(1.) THIS is a defendant's second appeal from the decision of the Additional Civil Judge, Nainital reversing that of the Munsif, Ranikhet and decreeing the plaintiff-respondents' suit for specific performance of an agreement to sell land. It appears that there was a dispute between the plaintiff-respondents and the defendant-appellants over certain mutation proceedings initiated by the plaintiffs. It is not necessary to give details of this dispute except that it ended in a compromise on 17-9-1952. Under the terms of this compromise, four of the defendant-appellants executed an agreement promising to transfer within six months to the plaintiff-respondents by sale a certain immoveable property. THIS property is the land in dispute and the agreed sale price was Rs. 350/-. The four appellants who signed the agreement of sale deed, purporting to act on their own behalf as well as on behalf of the other defendants, are Ganga Datt (No. 2). Hiraballabh (No. 3), Khali Ram (No. 5) Keshab Datt (No. 7) The sale was not effected within the stipulated period or at any other time, bill on 14-9-1955, five of the defendants made an endorsement on the back of the deed explaining why the agreement had not been implemented and also explaining why there was delay in applying for permission to sell the land (It may be explained at this stage that the land in dispute is "protected land" as defined in Section 2 of the U. P. Regulation of Agricultural Credit Act, 1940 and could not be alienated without the permission of the Assistant Collector concerned) Even after this the defendants did not execute the sale deed and the plaintiff respondents, after giving notice to them, filed this suit for specific performance.
(2.) ALL the defendants resisted the suit and denied any liability under the agreement of 17th of September 1952. It is not necessary to consider all the pleas in defence except the three which have been raised in this appeal. First, they contended that the suit was time-barred: secondly, that the agreement having been made by four members of a joint family of seven, it was unauthorised and ineffective; thirdly, a decree for specific performance could be not passed in respect of protected land as it required the permission of the Assistant Collector and the Court could not compel the defendants to apply for this permission if they did not want to.

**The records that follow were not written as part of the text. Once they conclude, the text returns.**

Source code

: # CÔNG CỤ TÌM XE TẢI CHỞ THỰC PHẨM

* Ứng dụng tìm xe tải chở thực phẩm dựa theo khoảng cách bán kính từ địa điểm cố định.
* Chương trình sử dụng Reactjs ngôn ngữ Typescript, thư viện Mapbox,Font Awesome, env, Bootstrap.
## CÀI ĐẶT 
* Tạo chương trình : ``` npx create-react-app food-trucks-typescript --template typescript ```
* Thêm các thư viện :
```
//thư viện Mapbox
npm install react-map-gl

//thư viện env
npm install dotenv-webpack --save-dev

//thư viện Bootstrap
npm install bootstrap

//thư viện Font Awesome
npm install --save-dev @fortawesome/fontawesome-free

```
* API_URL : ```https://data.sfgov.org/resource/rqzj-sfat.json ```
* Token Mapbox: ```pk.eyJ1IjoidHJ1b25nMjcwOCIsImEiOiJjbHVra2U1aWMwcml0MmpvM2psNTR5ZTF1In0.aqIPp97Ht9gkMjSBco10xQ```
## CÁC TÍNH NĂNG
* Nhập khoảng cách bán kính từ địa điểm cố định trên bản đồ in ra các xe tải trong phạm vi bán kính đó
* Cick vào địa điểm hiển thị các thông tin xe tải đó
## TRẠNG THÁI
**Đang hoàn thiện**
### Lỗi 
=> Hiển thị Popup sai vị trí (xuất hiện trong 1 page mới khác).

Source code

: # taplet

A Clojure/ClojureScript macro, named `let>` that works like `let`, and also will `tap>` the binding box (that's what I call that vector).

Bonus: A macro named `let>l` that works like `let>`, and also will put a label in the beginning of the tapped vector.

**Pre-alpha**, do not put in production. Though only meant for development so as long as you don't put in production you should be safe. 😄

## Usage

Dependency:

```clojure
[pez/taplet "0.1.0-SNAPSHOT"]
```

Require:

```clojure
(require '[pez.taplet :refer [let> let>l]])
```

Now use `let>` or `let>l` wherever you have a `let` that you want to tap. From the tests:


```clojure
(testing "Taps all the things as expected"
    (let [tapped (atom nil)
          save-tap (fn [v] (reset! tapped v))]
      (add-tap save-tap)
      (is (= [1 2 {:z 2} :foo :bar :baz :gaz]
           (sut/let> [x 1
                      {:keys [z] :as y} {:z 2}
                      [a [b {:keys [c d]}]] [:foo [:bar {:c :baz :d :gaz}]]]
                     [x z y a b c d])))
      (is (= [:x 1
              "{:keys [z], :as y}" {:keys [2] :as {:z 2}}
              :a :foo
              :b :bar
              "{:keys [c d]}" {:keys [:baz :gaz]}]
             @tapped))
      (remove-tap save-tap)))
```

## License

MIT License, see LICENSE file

(3.) MR. L M. Pant argued that these words contain a bare statement of fact that an agreement was made but no acknowledgment of liability and cited a number of decisions. Consolidated Agencies Ltd. v. Bertram Ltd. 1965 A. C. 470; Pandit Ram Hazari v. Ram Narain AIR 1963 All 422; Meharban Singh v. Panna Lal, AIR 1926 All 76, and Mst. Sham Devi v. Bhagwat Dayal, AIR 1925 All 353. I do not think these decisions help the appellants. Under Section 19 of the Limitation Act the period of limitation is extended if there is an acknowledgment of liability made in writing signed by the party which is sought to be made liable under it. The principle governing all cases where Section 19 is invoked for extending limitation is well established: "To take a demand out of the statute a limitation on the ground of an acknowledgment, the language of the debtor must amount to an unequivocal admission of a subsisting debt, that is subsisting at the time of the acknowledgment"--Law of Limitation by Rustumji, (5th Edition, Vol. 1 p. 297). But the difficulty is in applying the principle to individual. Whether any particular writing amounts to an admission of an existing debt depends upon its language and the context in which it was written. No rigid rule beyond the general principle enunciated above can be pronounced which will apply, to all writings in all circumstances. In the case before the Privy Council cited by MR. L. M. Pant the document in dispute was a balance-sheet signed by the directors long after the expiry of the period to which the balance-sheet related, and the Privy Council held that "the Directors' signature on the balance-sheets did not refer to a liability at the date of signature but to a liability which existed when the balance-sheet was made up." I have examined all the three Allahabad cases cited by MR. Pant in all of which the Court held that the document in question did not amount to an acknowledgment of liability on the date when it was signed.